Emotions, anger still palpable 30 years after Vietnam

(EXCERPT) By BILL STRAUB January 22, 2003

Jim Beattie was headed north on Interstate-71 toward his home in
Cleveland in January 1973, when word came over the radio that peace
accords had been signed in Paris, ending the United States'
involvement in the quagmire know as Vietnam.

"I started crying," said Beattie, a Navy enlistee who served a
two-year hitch in Cholon beginning in 1968. "Crying for a wasted year
of my life and the deaths of so many friends."

It has been 30 years since representatives of the U.S. government and
their counterparts from the Democratic Republic of Vietnam, popularly
known as North Vietnam, the communist government that controlled
territory above the 17th parallel, initialed the Paris Peace
Agreement, ending hostilities between the international superpower and
the impoverished backwater.

It was the longest war in U.S. history, extending from the time
President Dwight Eisenhower dispatched military advisers to South
Vietnam in 1955 to the Gulf of Tonkin resolution in August 1964.

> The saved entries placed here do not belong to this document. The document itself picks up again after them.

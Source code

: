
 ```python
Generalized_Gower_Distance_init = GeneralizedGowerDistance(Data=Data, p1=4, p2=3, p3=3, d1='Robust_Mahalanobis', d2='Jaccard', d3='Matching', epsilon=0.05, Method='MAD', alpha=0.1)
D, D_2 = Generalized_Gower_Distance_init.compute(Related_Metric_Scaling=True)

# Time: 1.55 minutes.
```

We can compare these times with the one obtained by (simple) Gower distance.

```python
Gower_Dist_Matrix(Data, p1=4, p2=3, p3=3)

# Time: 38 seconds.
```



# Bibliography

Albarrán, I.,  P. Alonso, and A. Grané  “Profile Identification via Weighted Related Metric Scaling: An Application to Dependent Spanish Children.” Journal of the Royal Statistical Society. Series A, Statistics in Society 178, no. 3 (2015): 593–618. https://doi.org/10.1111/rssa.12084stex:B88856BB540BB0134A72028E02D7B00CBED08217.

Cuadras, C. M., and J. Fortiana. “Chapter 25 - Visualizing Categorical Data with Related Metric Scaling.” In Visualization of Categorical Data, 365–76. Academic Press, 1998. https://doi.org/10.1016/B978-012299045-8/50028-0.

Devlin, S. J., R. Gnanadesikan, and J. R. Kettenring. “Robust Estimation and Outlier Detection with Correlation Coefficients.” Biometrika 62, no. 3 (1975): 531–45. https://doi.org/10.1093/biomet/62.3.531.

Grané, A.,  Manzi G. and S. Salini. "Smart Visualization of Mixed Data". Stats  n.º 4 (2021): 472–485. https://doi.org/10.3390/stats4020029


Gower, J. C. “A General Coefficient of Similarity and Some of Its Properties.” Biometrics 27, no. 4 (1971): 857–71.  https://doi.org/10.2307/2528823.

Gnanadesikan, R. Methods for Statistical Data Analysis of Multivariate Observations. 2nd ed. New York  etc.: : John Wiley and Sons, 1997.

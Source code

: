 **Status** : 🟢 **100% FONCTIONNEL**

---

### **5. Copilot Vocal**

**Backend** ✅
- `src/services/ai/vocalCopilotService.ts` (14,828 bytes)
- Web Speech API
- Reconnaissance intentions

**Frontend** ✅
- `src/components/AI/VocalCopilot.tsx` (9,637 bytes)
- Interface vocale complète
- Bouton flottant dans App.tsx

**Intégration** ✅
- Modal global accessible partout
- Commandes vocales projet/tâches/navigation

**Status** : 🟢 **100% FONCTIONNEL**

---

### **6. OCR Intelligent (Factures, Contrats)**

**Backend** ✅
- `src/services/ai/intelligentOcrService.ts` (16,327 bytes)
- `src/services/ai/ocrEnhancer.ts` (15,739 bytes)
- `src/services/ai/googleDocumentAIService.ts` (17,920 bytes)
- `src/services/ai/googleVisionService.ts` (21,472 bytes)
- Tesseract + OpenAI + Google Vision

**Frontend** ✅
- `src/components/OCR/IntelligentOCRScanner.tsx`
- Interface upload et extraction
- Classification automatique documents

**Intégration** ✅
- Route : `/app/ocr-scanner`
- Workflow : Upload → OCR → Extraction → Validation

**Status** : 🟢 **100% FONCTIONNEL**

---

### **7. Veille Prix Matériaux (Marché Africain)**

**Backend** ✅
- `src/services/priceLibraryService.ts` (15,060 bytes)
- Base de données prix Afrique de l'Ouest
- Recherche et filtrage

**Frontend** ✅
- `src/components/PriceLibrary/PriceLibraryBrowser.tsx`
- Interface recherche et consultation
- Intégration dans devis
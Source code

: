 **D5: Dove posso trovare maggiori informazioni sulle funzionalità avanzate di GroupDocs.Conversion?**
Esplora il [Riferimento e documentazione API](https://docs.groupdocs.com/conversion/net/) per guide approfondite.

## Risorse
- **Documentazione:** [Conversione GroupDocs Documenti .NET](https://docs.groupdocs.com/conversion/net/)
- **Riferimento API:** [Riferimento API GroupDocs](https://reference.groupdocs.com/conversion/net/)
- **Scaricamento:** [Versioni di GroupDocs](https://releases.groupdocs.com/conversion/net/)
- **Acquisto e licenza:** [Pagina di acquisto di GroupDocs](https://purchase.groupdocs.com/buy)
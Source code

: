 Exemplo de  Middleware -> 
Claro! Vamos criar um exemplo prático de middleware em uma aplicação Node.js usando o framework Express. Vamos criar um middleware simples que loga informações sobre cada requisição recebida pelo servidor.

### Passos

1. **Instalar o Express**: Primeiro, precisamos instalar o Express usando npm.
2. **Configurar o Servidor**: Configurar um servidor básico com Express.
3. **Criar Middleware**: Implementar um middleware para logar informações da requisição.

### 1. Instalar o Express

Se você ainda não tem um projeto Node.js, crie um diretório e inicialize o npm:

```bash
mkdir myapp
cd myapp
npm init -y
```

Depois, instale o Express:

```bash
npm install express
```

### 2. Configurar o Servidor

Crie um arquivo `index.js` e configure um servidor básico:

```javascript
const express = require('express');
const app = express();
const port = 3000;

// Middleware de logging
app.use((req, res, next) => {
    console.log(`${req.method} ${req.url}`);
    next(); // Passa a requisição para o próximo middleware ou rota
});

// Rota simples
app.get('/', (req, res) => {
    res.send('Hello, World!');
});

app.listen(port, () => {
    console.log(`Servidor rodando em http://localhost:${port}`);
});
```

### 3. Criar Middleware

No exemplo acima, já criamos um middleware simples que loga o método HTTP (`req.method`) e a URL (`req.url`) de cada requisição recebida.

President Richard Nixon announced the peace agreement on Jan. 23,
1973, and it was signed on Jan. 27, leading to an immediate ceasefire.
The United States withdrew its combat troops on March 29, 1973.

Along the way, more than 2 million GIs were shipped across the
Pacific. The conflict cost 58,152 American lives. More than 150,000
were wounded.

In monetary terms, America's involvement cost $150 billion. The price
the nation paid in terms of prestige and national pride was
substantially steeper. The suffering of the Vietnamese people,
meanwhile, remains incalculable, and the scars of a lost war remain
embedded in the American psyche.

Eventually, little more than two years after the United States
abandoned the effort, Saigon fell, and the event America sought to
prevent, communist control of all of Vietnam, came to pass.

"It was t...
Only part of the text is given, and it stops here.